• **Exercise objective**
Show every line of the data that includes the word "reboot".

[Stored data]
-=-=-

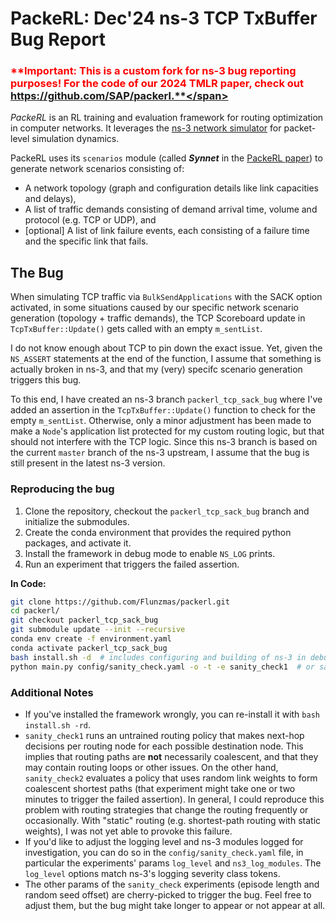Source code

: # PackeRL: Dec'24 ns-3 TCP TxBuffer Bug Report 

### <span style="color:red">**Important: This is a custom fork for ns-3 bug reporting purposes! For the code of our 2024 TMLR paper, check out https://github.com/SAP/packerl.**</span>

*PackeRL* is an RL training and evaluation framework for routing optimization in computer networks. 
It leverages the [ns-3 network simulator](https://www.nsnam.org) for packet-level simulation dynamics. 

PackeRL uses its `scenarios` module (called _**Synnet**_ in the [PackeRL paper](https://openreview.net/pdf?id=H95g8UpYKY)) to generate network scenarios consisting of:

- A network topology (graph and configuration details like link capacities and delays),
- A list of traffic demands consisting of demand arrival time, volume and protocol (e.g. TCP or UDP), and
- [optional] A list of link failure events, each consisting of a failure time and the specific link that fails.

## The Bug

When simulating TCP traffic via `BulkSendApplications` with the SACK option activated, in some situations caused by our specific network scenario generation (topology + traffic demands), the TCP Scoreboard update in `TcpTxBuffer::Update()` gets called with an empty `m_sentList`. 

I do not know enough about TCP to pin down the exact issue. Yet, given the `NS_ASSERT` statements at the end of the function, I assume that something is actually broken in ns-3, and that my (very) specifc scenario generation triggers this bug.

To this end, I have created an ns-3 branch `packerl_tcp_sack_bug` where I've added an assertion in the `TcpTxBuffer::Update()` function to check for the empty `m_sentList`. Otherwise, only a minor adjustment has been made to make a `Node`'s application list protected for my custom routing logic, but that should not interfere with the TCP logic. Since this ns-3 branch is based on the current `master` branch of the ns-3 upstream, I assume that the bug is still present in the latest ns-3 version.

### Reproducing the bug

1. Clone the repository, checkout the `packerl_tcp_sack_bug` branch and initialize the submodules.
2. Create the conda environment that provides the required python packages, and activate it.
5. Install the framework in debug mode to enable `NS_LOG` prints.
6. Run an experiment that triggers the failed assertion.

**In Code:**

``` bash
git clone https://github.com/Flunzmas/packerl.git
cd packerl/
git checkout packerl_tcp_sack_bug
git submodule update --init --recursive
conda env create -f environment.yaml
conda activate packerl_tcp_sack_bug
bash install.sh -d  # includes configuring and building of ns-3 in debug mode, with our custom contrib and scratch modules
python main.py config/sanity_check.yaml -o -t -e sanity_check1  # or sanity_check2
```

### Additional Notes

- If you've installed the framework wrongly, you can re-install it with `bash install.sh -rd`.
- `sanity_check1` runs an untrained routing policy that makes next-hop decisions per routing node for each possible destination node. This implies that routing paths are **not** necessarily coalescent, and that they may contain routing loops or other issues. On the other hand, `sanity_check2` evaluates a policy that uses random link weights to form coalescent shortest paths (that experiment might take one or two minutes to trigger the failed assertion). In general, I could reproduce this problem with routing strategies that change the routing frequently or occasionally. With "static" routing (e.g. shortest-path routing with static weights), I was not yet able to provoke this failure.
- If you'd like to adjust the logging level and ns-3 modules logged for investigation, you can do so in the `config/sanity_check.yaml` file, in particular the experiments' params `log_level` and `ns3_log_modules`. The `log_level` options match ns-3's logging severity class tokens.
- The other params of the `sanity_check` experiments (episode length and random seed offset) are cherry-picked to trigger the bug. Feel free to adjust them, but the bug might take longer to appear or not appear at all.
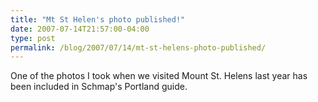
 ```yaml
---
title: "Mt St Helen's photo published!"
date: 2007-07-14T21:57:00-04:00
type: post
permalink: /blog/2007/07/14/mt-st-helens-photo-published/
---
```

One of the photos I took when we visited Mount St. Helens last year has been included in Schmap's Portland guide.
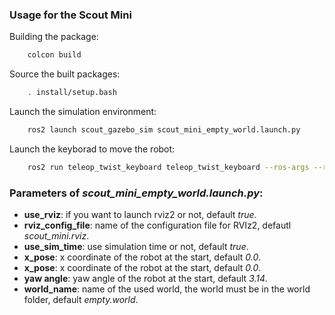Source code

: ### Usage for the Scout Mini
Building the package: 
```bash
    colcon build
```
Source the built packages:
```bash
    . install/setup.bash
```
Launch the simulation environment:
```bash
    ros2 launch scout_gazebo_sim scout_mini_empty_world.launch.py
```
Launch the keyborad to move the robot:
```bash
    ros2 run teleop_twist_keyboard teleop_twist_keyboard --ros-args --remap /cmd_vel:=/scout_mini/cmd_vel
```
### Parameters of <i>scout_mini_empty_world.launch.py</i>:
- <b>use_rviz</b>: if you want to launch rviz2 or not, default <i>true</i>.
- <b>rviz_config_file</b>: name of the configuration file for RVIz2, defautl <i>scout_mini.rviz</i>.
- <b>use_sim_time</b>: use simulation time or not, default <i>true</i>.
- <b>x_pose</b>: x coordinate of the robot at the start, default <i>0.0</i>.
- <b>x_pose</b>: x coordinate of the robot at the start, default <i>0.0</i>.
- <b>yaw angle</b>: yaw angle of the robot at the start, default <i>3.14</i>.
- <b>world_name</b>: name of the used world, the world must be in the world folder, default <i>empty.world</i>.
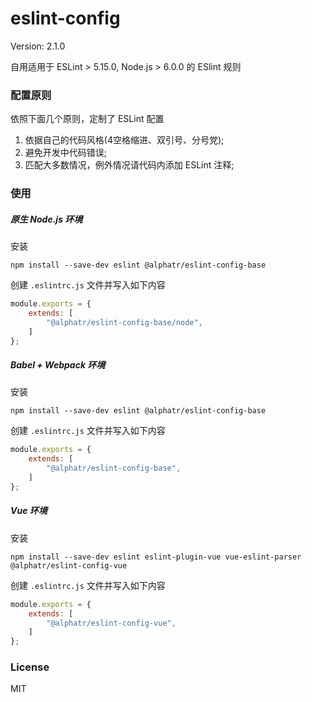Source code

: # eslint-config

Version: 2.1.0

自用适用于 ESLint > 5.15.0, Node.js > 6.0.0 的 ESlint 规则

### 配置原则

依照下面几个原则，定制了 ESLint 配置

1. 依据自己的代码风格(4空格缩进、双引号、分号党);
2. 避免开发中代码错误;
3. 匹配大多数情况，例外情况请代码内添加 ESLint 注释;

### 使用

##### 原生 Node.js 环境

安装

```
npm install --save-dev eslint @alphatr/eslint-config-base
```

创建 `.eslintrc.js` 文件并写入如下内容

```javascript
module.exports = {
    extends: [
        "@alphatr/eslint-config-base/node",
    ]
};
```

##### Babel + Webpack 环境

安装

```
npm install --save-dev eslint @alphatr/eslint-config-base
```

创建 `.eslintrc.js` 文件并写入如下内容

```javascript
module.exports = {
    extends: [
        "@alphatr/eslint-config-base",
    ]
};
```

##### Vue 环境

安装

```
npm install --save-dev eslint eslint-plugin-vue vue-eslint-parser @alphatr/eslint-config-vue
```

创建 `.eslintrc.js` 文件并写入如下内容

```javascript
module.exports = {
    extends: [
        "@alphatr/eslint-config-vue",
    ]
};
```

### License

MIT
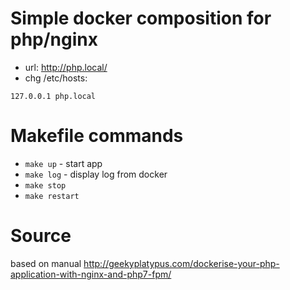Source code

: # Simple docker composition for php/nginx

- url: http://php.local/
- chg /etc/hosts: 
```
127.0.0.1 php.local
```

# Makefile commands
- `make up` - start app
- `make log` - display log from docker
- `make stop`
- `make restart`

# Source

based on manual http://geekyplatypus.com/dockerise-your-php-application-with-nginx-and-php7-fpm/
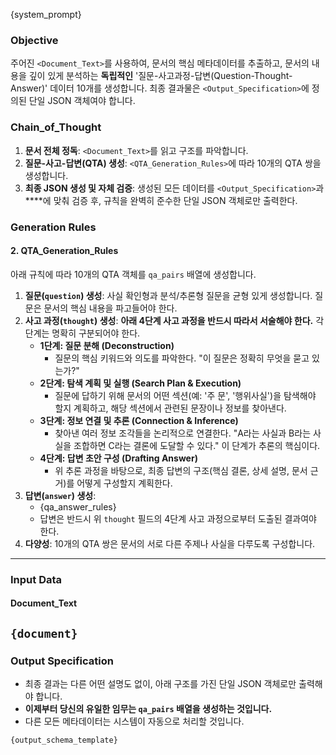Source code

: {system_prompt}

### **Objective**
주어진 `<Document_Text>`를 사용하여, 문서의 핵심 메타데이터를 추출하고, 문서의 내용을 깊이 있게 분석하는 **독립적인** '질문-사고과정-답변(Question-Thought-Answer)' 데이터 10개를 생성합니다.
최종 결과물은 `<Output_Specification>`에 정의된 단일 JSON 객체여야 합니다.

### **Chain_of_Thought**
1.  **문서 전체 정독**: `<Document_Text>`를 읽고 구조를 파악합니다.
2.  **질문-사고-답변(QTA) 생성**: `<QTA_Generation_Rules>`에 따라 10개의 QTA 쌍을 생성합니다.
3.  **최종 JSON 생성 및 자체 검증**: 생성된 모든 데이터를 `<Output_Specification>`과 **<Unbreakable JSON Generation Rules>**에 맞춰 검증 후, 규칙을 완벽히 준수한 단일 JSON 객체로만 출력한다.

### **Generation Rules**
#### 2. QTA_Generation_Rules
아래 규칙에 따라 10개의 QTA 객체를 `qa_pairs` 배열에 생성합니다.
1.  **질문(`question`) 생성**: 사실 확인형과 분석/추론형 질문을 균형 있게 생성합니다. 질문은 문서의 핵심 내용을 파고들어야 한다.
2.  **사고 과정(`thought`) 생성**: **아래 4단계 사고 과정을 반드시 따라서 서술해야 한다.** 각 단계는 명확히 구분되어야 한다.
    * **1단계: 질문 분해 (Deconstruction)**
        -   질문의 핵심 키워드와 의도를 파악한다. "이 질문은 정확히 무엇을 묻고 있는가?"
    * **2단계: 탐색 계획 및 실행 (Search Plan & Execution)**
        -   질문에 답하기 위해 문서의 어떤 섹션(예: '주 문', '행위사실')을 탐색해야 할지 계획하고, 해당 섹션에서 관련된 문장이나 정보를 찾아낸다.
    * **3단계: 정보 연결 및 추론 (Connection & Inference)**
        -   찾아낸 여러 정보 조각들을 논리적으로 연결한다. "A라는 사실과 B라는 사실을 조합하면 C라는 결론에 도달할 수 있다." 이 단계가 추론의 핵심이다.
    * **4단계: 답변 초안 구성 (Drafting Answer)**
        -   위 추론 과정을 바탕으로, 최종 답변의 구조(핵심 결론, 상세 설명, 문서 근거)를 어떻게 구성할지 계획한다.
3.  **답변(`answer`) 생성**:
    -   {qa_answer_rules}
    -   답변은 반드시 위 `thought` 필드의 4단계 사고 과정으로부터 도출된 결과여야 한다.
4.  **다양성**: 10개의 QTA 쌍은 문서의 서로 다른 주제나 사실을 다루도록 구성합니다.
---

### **Input Data**
#### **Document_Text**
`{document}`
---

### **Output Specification**
- 최종 결과는 다른 어떤 설명도 없이, 아래 구조를 가진 단일 JSON 객체로만 출력해야 합니다.
- **이제부터 당신의 유일한 임무는 `qa_pairs` 배열을 생성하는 것입니다.**
- 다른 모든 메타데이터는 시스템이 자동으로 처리할 것입니다.

```
{output_schema_template}
```
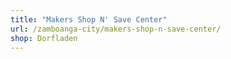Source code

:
 ```yaml
---
title: "Makers Shop N' Save Center"
url: /zamboanga-city/makers-shop-n-save-center/
shop: Dorfladen
---
```

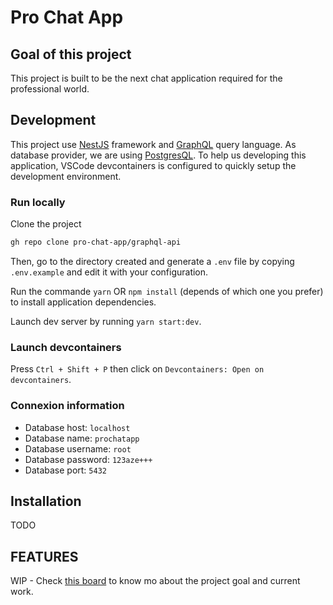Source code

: # Pro Chat App

## Goal of this project

This project is built to be the next chat application required for the professional world.

## Development

This project use [NestJS](https://nestjs.com/) framework and [GraphQL](https://graphql.org/) query language. As database provider, we are using [PostgresQL](https://www.postgresql.org/).
To help us developing this application, VSCode devcontainers is configured to quickly setup the development environment.

### Run locally

Clone the project
```sh
gh repo clone pro-chat-app/graphql-api
```

Then, go to the directory created and generate a `.env` file by copying `.env.example` and edit it with your configuration.

Run the commande `yarn` OR `npm install` (depends of which one you prefer) to install application dependencies.

Launch dev server by running `yarn start:dev`.

### Launch devcontainers

Press `Ctrl + Shift + P` then click on `Devcontainers: Open on devcontainers`.

### Connexion information

- Database host: `localhost`
- Database name: `prochatapp`
- Database username: `root`
- Database password: `123aze+++`
- Database port: `5432`

## Installation

TODO

## FEATURES

WIP - Check [this board](https://github.com/pro-chat-app/graphql-api/projects/3) to know mo about the project goal and current work.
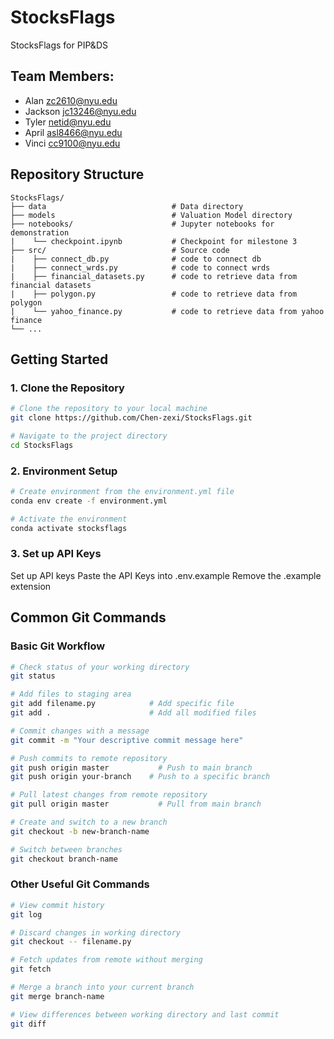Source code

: # StocksFlags
StocksFlags for PIP&DS
## Team Members: 
- Alan zc2610@nyu.edu
- Jackson jc13246@nyu.edu
- Tyler netid@nyu.edu
- April asl8466@nyu.edu
- Vinci cc9100@nyu.edu

## Repository Structure
```
StocksFlags/
├── data                            # Data directory
├── models                          # Valuation Model directory
├── notebooks/                      # Jupyter notebooks for demonstration
|    └── checkpoint.ipynb           # Checkpoint for milestone 3                  
├── src/                            # Source code
|    ├── connect_db.py              # code to connect db
|    ├── connect_wrds.py            # code to connect wrds
|    ├── financial_datasets.py      # code to retrieve data from financial datasets
|    ├── polygon.py                 # code to retrieve data from polygon
|    └── yahoo_finance.py           # code to retrieve data from yahoo finance
└── ...
```

## Getting Started

### 1. Clone the Repository
```bash
# Clone the repository to your local machine
git clone https://github.com/Chen-zexi/StocksFlags.git

# Navigate to the project directory
cd StocksFlags
```

### 2. Environment Setup
```bash
# Create environment from the environment.yml file
conda env create -f environment.yml

# Activate the environment
conda activate stocksflags
```

### 3. Set up API Keys
Set up API keys
Paste the API Keys into .env.example
Remove the .example extension

## Common Git Commands

### Basic Git Workflow
```bash
# Check status of your working directory
git status

# Add files to staging area
git add filename.py            # Add specific file
git add .                      # Add all modified files

# Commit changes with a message
git commit -m "Your descriptive commit message here"

# Push commits to remote repository
git push origin master           # Push to main branch
git push origin your-branch    # Push to a specific branch

# Pull latest changes from remote repository
git pull origin master           # Pull from main branch

# Create and switch to a new branch
git checkout -b new-branch-name

# Switch between branches
git checkout branch-name
```

### Other Useful Git Commands
```bash
# View commit history
git log

# Discard changes in working directory
git checkout -- filename.py

# Fetch updates from remote without merging
git fetch

# Merge a branch into your current branch
git merge branch-name

# View differences between working directory and last commit
git diff
```

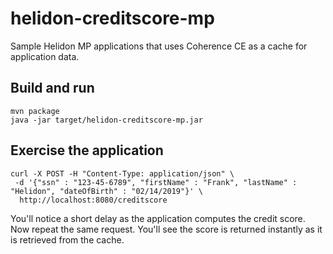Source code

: # helidon-creditscore-mp

Sample Helidon MP applications that uses Coherence CE as a cache for application data.

## Build and run

```shell
mvn package
java -jar target/helidon-creditscore-mp.jar
```

## Exercise the application

```shell
curl -X POST -H "Content-Type: application/json" \
 -d '{"ssn" : "123-45-6789", "firstName" : "Frank", "lastName" : "Helidon", "dateOfBirth" : "02/14/2019"}' \
  http://localhost:8080/creditscore
```

You'll notice a short delay as the application computes the credit score.
Now repeat the same request. You'll see the score is returned instantly
as it is retrieved from the cache.


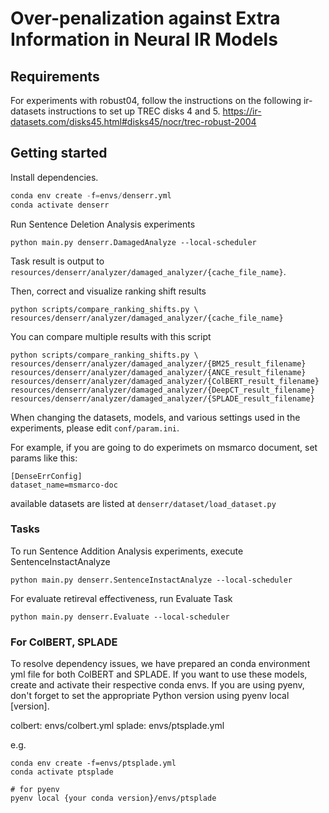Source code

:# Over-penalization against Extra Information in Neural IR Models

## Requirements
For experiments with robust04, follow the instructions on the following ir-datasets instructions to set up TREC disks 4 and 5.
https://ir-datasets.com/disks45.html#disks45/nocr/trec-robust-2004 

## Getting started

Install dependencies.

```python
conda env create -f=envs/denserr.yml
conda activate denserr
```

Run Sentence Deletion Analysis experiments

```shell
python main.py denserr.DamagedAnalyze --local-scheduler
```

Task result is output to `resources/denserr/analyzer/damaged_analyzer/{cache_file_name}`.

Then, correct and visualize ranking shift results

```shell
python scripts/compare_ranking_shifts.py \
resources/denserr/analyzer/damaged_analyzer/{cache_file_name}
```

You can compare multiple results with this script

```shell
python scripts/compare_ranking_shifts.py \
resources/denserr/analyzer/damaged_analyzer/{BM25_result_filename}
resources/denserr/analyzer/damaged_analyzer/{ANCE_result_filename}
resources/denserr/analyzer/damaged_analyzer/{ColBERT_result_filename}
resources/denserr/analyzer/damaged_analyzer/{DeepCT_result_filename}
resources/denserr/analyzer/damaged_analyzer/{SPLADE_result_filename}
```

When changing the datasets, models, and various settings used in the experiments, please edit `conf/param.ini`.

For example, if you are going to do experimets on msmarco document, set params like this:
``` conf/param.int
[DenseErrConfig]
dataset_name=msmarco-doc
```

available datasets are listed at `denserr/dataset/load_dataset.py`

### Tasks

To run Sentence Addition Analysis experiments, execute SentenceInstactAnalyze

```shell
python main.py denserr.SentenceInstactAnalyze --local-scheduler
```

For evaluate retireval effectiveness, run Evaluate Task

```shell
python main.py denserr.Evaluate --local-scheduler
```

### For ColBERT, SPLADE

To resolve dependency issues, we have prepared an conda environment yml file for both ColBERT and SPLADE. 
If you want to use these models, create and activate their respective conda envs.
If you are using pyenv, don't forget to set the appropriate Python version using pyenv local [version].


colbert: envs/colbert.yml
splade: envs/ptsplade.yml

e.g.

```shell
conda env create -f=envs/ptsplade.yml
conda activate ptsplade

# for pyenv
pyenv local {your conda version}/envs/ptsplade
```

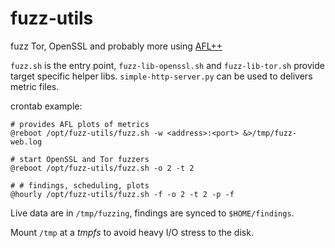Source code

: # fuzz-utils
fuzz Tor, OpenSSL and probably more using [AFL++](https://github.com/AFLplusplus/AFLplusplus/)

`fuzz.sh` is the entry point, `fuzz-lib-openssl.sh` and `fuzz-lib-tor.sh` provide target specific helper libs.
`simple-http-server.py` can be used to delivers metric files.

crontab example:

```
# provides AFL plots of metrics
@reboot /opt/fuzz-utils/fuzz.sh -w <address>:<port> &>/tmp/fuzz-web.log

# start OpenSSL and Tor fuzzers
@reboot /opt/fuzz-utils/fuzz.sh -o 2 -t 2

# # findings, scheduling, plots
@hourly /opt/fuzz-utils/fuzz.sh -f -o 2 -t 2 -p -f
```
Live data are in `/tmp/fuzzing`, findings are synced to `$HOME/findings`.

Mount `/tmp` at a *tmpfs* to avoid heavy I/O stress to the disk.

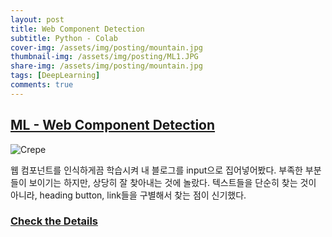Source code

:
 ```yaml
---
layout: post
title: Web Component Detection
subtitle: Python - Colab
cover-img: /assets/img/posting/mountain.jpg
thumbnail-img: /assets/img/posting/ML1.JPG
share-img: /assets/img/posting/mountain.jpg
tags: [DeepLearning]
comments: true
---
```


## [ML - Web Component Detection](https://github.com/youseop/WebComponent_Detection)

![Crepe](https://user-images.githubusercontent.com/66366941/98974574-695d3d00-2558-11eb-8a23-f6bcef7f4aff.JPG)

웹 컴포넌트를 인식하게끔 학습시켜 내 블로그를 input으로 집어넣어봤다. 부족한 부분들이 보이기는 하지만, 상당히 잘 찾아내는 것에 놀랐다. 텍스트들을 단순히 찾는 것이 아니라, heading button, link들을 구별해서 찾는 점이 신기했다.

### [Check the Details](https://github.com/youseop/WebComponent_Detection)

<br>
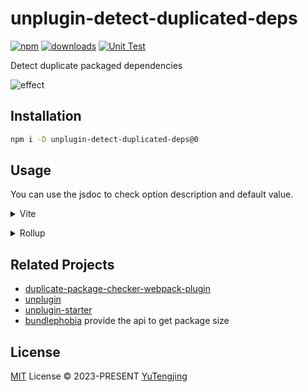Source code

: # unplugin-detect-duplicated-deps

[![npm](https://img.shields.io/npm/v/unplugin-detect-duplicated-deps.svg)](https://npmjs.com/package/unplugin-detect-duplicated-deps) [![downloads](https://img.shields.io/npm/dw/unplugin-detect-duplicated-deps)](https://npmjs.com/package/unplugin-detect-duplicated-deps) [![Unit Test](https://github.com/tjx666/unplugin-detect-duplicated-deps/actions/workflows/unit-test.yml/badge.svg)](https://github.com/tjx666/unplugin-detect-duplicated-deps/actions/workflows/unit-test.yml)

Detect duplicate packaged dependencies

![effect](docs/effect.png)

## Installation

```bash
npm i -D unplugin-detect-duplicated-deps@0
```

## Usage

You can use the jsdoc to check option description and default value.

<details>
<summary>Vite</summary><br>

```ts
// vite.config.ts
import UnpluginDetectDuplicatedDeps from 'unplugin-detect-duplicated-deps/vite';

export default defineConfig({
  plugins: [UnpluginDetectDuplicatedDeps()],
});
```

<br></details>

<details>
<summary>Rollup</summary><br>

```ts
// rollup.config.js
import UnpluginDetectDuplicatedDeps from 'unplugin-detect-duplicated-deps/rollup';

export default {
  plugins: [UnpluginDetectDuplicatedDeps()],
};
```

<br></details>

## Related Projects

- [duplicate-package-checker-webpack-plugin](https://github.com/darrenscerri/duplicate-package-checker-webpack-plugin)
- [unplugin](https://github.com/unjs/unplugin)
- [unplugin-starter](https://github.com/sxzz/unplugin-starter)
- [bundlephobia](https://bundlephobia.com/) provide the api to get package size

## License

[MIT](./LICENSE) License © 2023-PRESENT [YuTengjing](https://github.com/tjx666)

-=-=-

• **Response**
@reboot /opt/fuzz-utils/fuzz.sh -w <address>:<port> &>/tmp/fuzz-web.log
@reboot /opt/fuzz-utils/fuzz.sh -o 2 -t 2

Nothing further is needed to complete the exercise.